Defective signaling lymphocyte activation molecule (SLAM)-associated protein (SAP) is responsible for the human X-linked lymphoproliferative syndrome. Defects in T helper 2, natural killer, natural killer T and B cells have been demonstrated in SAP-deficient humans and mice, and increased proliferation of CD8+ T cells has been observed. In the current study, we investigated the properties of CD8+ T cell proliferation and activation-induced cell death (AICD), using OT-I T cell receptor (TCR)-transgenic mice on either wild-type (WT) or SAP-/- background. Interestingly, we found that ovalbumin peptide-activated SAP-/- CD8+ T cells have lower AICD compared to their WT counterparts. Furthermore, the induction of p73, a key mediator of TCR-induced apoptosis through the mitochondrial apoptotic pathway, was significantly reduced at both the mRNA and protein levels in the activated mutant cells. Meanwhile, a reduced level of activated caspase 9 was observed in the mutant cells. We conclude that reduced AICD in activated SAP-/- CD8+ T cells is associated with impaired p73 induction, indicating that the initiation of the mitochondrial apoptotic pathway might be impaired. Our data demonstrate an intrinsic defect in SAP-/- CD8+ T cells and shed light on the increased responsiveness of CD8+ T cells in SAP-/- mice.

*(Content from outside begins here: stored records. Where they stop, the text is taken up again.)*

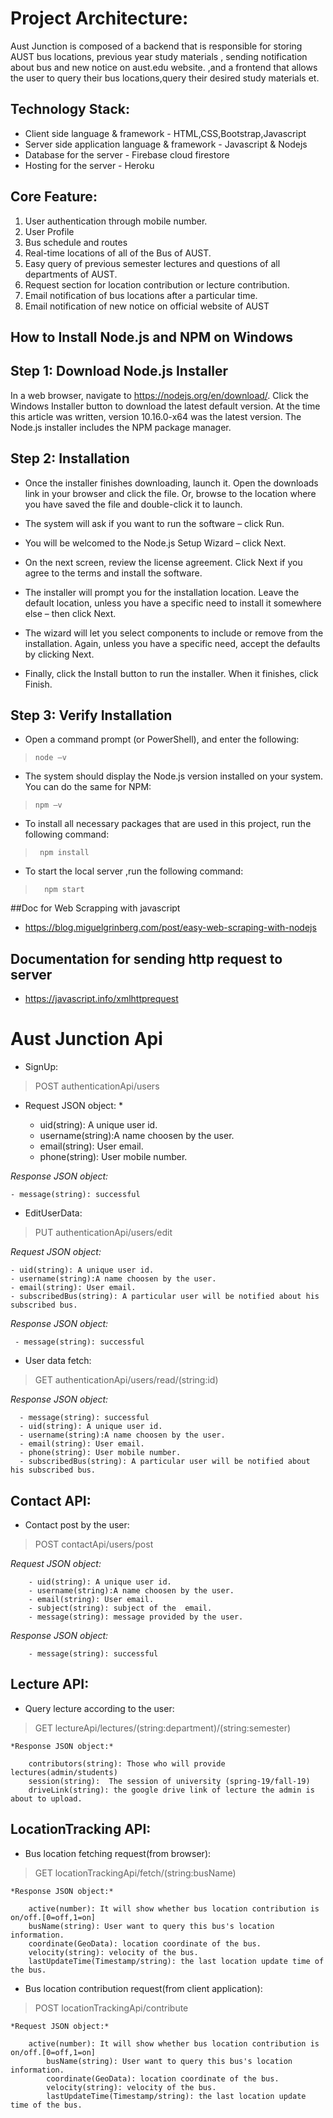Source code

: 
# Project Architecture:
Aust Junction is composed of a backend that is responsible for storing AUST bus locations,
previous year study materials , sending notification about bus and new notice on aust.edu website.
,and a frontend that allows the user to query their bus locations,query their desired study materials
et.

## Technology Stack:
	
- Client side language & framework - HTML,CSS,Bootstrap,Javascript
- Server side application language & framework - Javascript & Nodejs
- Database for the server - Firebase cloud firestore
- Hosting for the server  -  Heroku

## Core Feature:

1. User authentication through mobile number.
2. User Profile
3. Bus schedule and routes
4. Real-time locations of all of the Bus of AUST.
5. Easy query of previous semester lectures and questions of all departments of AUST.
6. Request section for location contribution or lecture contribution.                     
7. Email notification of bus locations after a particular time.
8. Email notification of  new notice on official website of AUST
 

## How to Install Node.js and NPM on Windows

## Step 1: Download Node.js Installer
  In a web browser, navigate to https://nodejs.org/en/download/. 
  Click the Windows Installer button to download the latest default version. 
  At the time this article was written, version 10.16.0-x64 was the latest version. 
  The Node.js installer includes the NPM package manager.

## Step 2: Installation

- Once the installer finishes downloading, launch it. Open the downloads link in your browser and click the file. Or, browse to the location where you have saved the file and double-click it to launch.

- The system will ask if you want to run the software – click Run.

- You will be welcomed to the Node.js Setup Wizard – click Next.

- On the next screen, review the license agreement. Click Next if you agree to the terms and install the software.

- The installer will prompt you for the installation location. Leave the default location, unless you have a specific need to install it somewhere else – then click Next.

- The wizard will let you select components to include or remove from the installation. Again, unless you have a specific need, accept the defaults by clicking Next.

- Finally, click the Install button to run the installer. When it finishes, click Finish.


## Step 3: Verify Installation
  
- Open a command prompt (or PowerShell), and enter the following:

>  `node –v`
  
-  The system should display the Node.js version installed on your system. You can do the same for NPM:

>  `npm –v`

- To install all necessary packages that are used in this project, run the following command:

> `  npm install  `

- To start the local server ,run the following command:

> `   npm start   `


##Doc for Web Scrapping with javascript
- https://blog.miguelgrinberg.com/post/easy-web-scraping-with-nodejs

## Documentation for sending http request to server
- https://javascript.info/xmlhttprequest


# Aust Junction Api

- SignUp:

> POST  authenticationApi/users  
  
  * Request JSON object: *

    - uid(string): A unique user id.
    - username(string):A name choosen by the user.
    - email(string): User email.
    - phone(string): User mobile number.
  
  *Response JSON object:*

    - message(string): successful

- EditUserData:
> PUT authenticationApi/users/edit   

   *Request JSON object:*

    - uid(string): A unique user id.
    - username(string):A name choosen by the user.
    - email(string): User email.
    - subscribedBus(string): A particular user will be notified about his subscribed bus. 

   *Response JSON object:*

     - message(string): successful

- User data fetch:

> GET  authenticationApi/users/read/(string:id)

   *Response JSON object:*

      - message(string): successful
      - uid(string): A unique user id.
      - username(string):A name choosen by the user.
      - email(string): User email.
      - phone(string): User mobile number.
      - subscribedBus(string): A particular user will be notified about his subscribed bus. 


		
## Contact API: 

- Contact post by the user:

> POST  contactApi/users/post  
  
  *Request JSON object:*

	    - uid(string): A unique user id.
	    - username(string):A name choosen by the user.
	    - email(string): User email.
	    - subject(string): subject of the  email.
	    - message(string): message provided by the user.
  
  *Response JSON object:*

	    - message(string): successful






## Lecture API: 

- Query lecture according to the user:

> GET lectureApi/lectures/(string:department)/(string:semester)

	*Response JSON object:*
		
		contributors(string): Those who will provide lectures(admin/students)
		session(string):  The session of university (spring-19/fall-19) 
		driveLink(string): the google drive link of lecture the admin is about to upload.


## LocationTracking API:

-   Bus location fetching request(from browser):
	
>   GET	locationTrackingApi/fetch/(string:busName)
	
	*Response JSON object:*
	
		active(number): It will show whether bus location contribution is on/off.[0=off,1=on]
		busName(string): User want to query this bus's location information.
		coordinate(GeoData): location coordinate of the bus.
		velocity(string): velocity of the bus.
		lastUpdateTime(Timestamp/string): the last location update time of the bus.
		


-	Bus location contribution request(from client application):

>  POST	 locationTrackingApi/contribute    
	
	*Request JSON object:*
	
		active(number): It will show whether bus location contribution is on/off.[0=off,1=on]
			busName(string): User want to query this bus's location information.
			coordinate(GeoData): location coordinate of the bus.
			velocity(string): velocity of the bus.
			lastUpdateTime(Timestamp/string): the last location update time of the bus.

Signaling lymphocyte activation molecule-associated protein is a negative regulator of the CD8 T cell response in mice.

The primary manifestation of X-linked lymphoproliferative syndrome, caused by a dysfunctional adapter protein, signaling lymphocyte activation molecule-associated protein (SAP), is an excessive T cell response upon EBV infection. Using the SAP-/- mouse as a model system for the human disease, we compared the response of CD8+ T cells from wild-type (wt) and mutant mice to various stimuli. First, we observed that CD8+ T cells from SAP-/- mice proliferate more vigorously than those from wt mice upon CD3/CD28 cross-linking in vitro. Second, we analyzed the consequence of SAP deficiency on CTL effector function and homeostasis. For this purpose, SAP-/- and wt mice were infected with the murine gamma-herpesvirus 68 (MHV-68). At 2 wk postinfection, the level of viral-specific CTL was much higher in mutant than in wt mice, measured both ex vivo and in vivo. In addition, we established that throughout 45 days of MHV-68 infection the frequency of virus-specific CD8+ T cells producing IFN-gamma was significantly higher in SAP-/- mice. Consequently, the level of latent infection by MHV-68 was considerably lower in SAP-/- mice, which indicates that SAP-/- CTL control this infection more efficiently than wt CTL. Finally, we found that the Vbeta4-specific CD8+ T cell expansion triggered by MHV-68 infection is also enhanced and prolonged in SAP-/- mice. Taken together, our data indicate that SAP functions as a negative regulator of CD8+ T cell activation.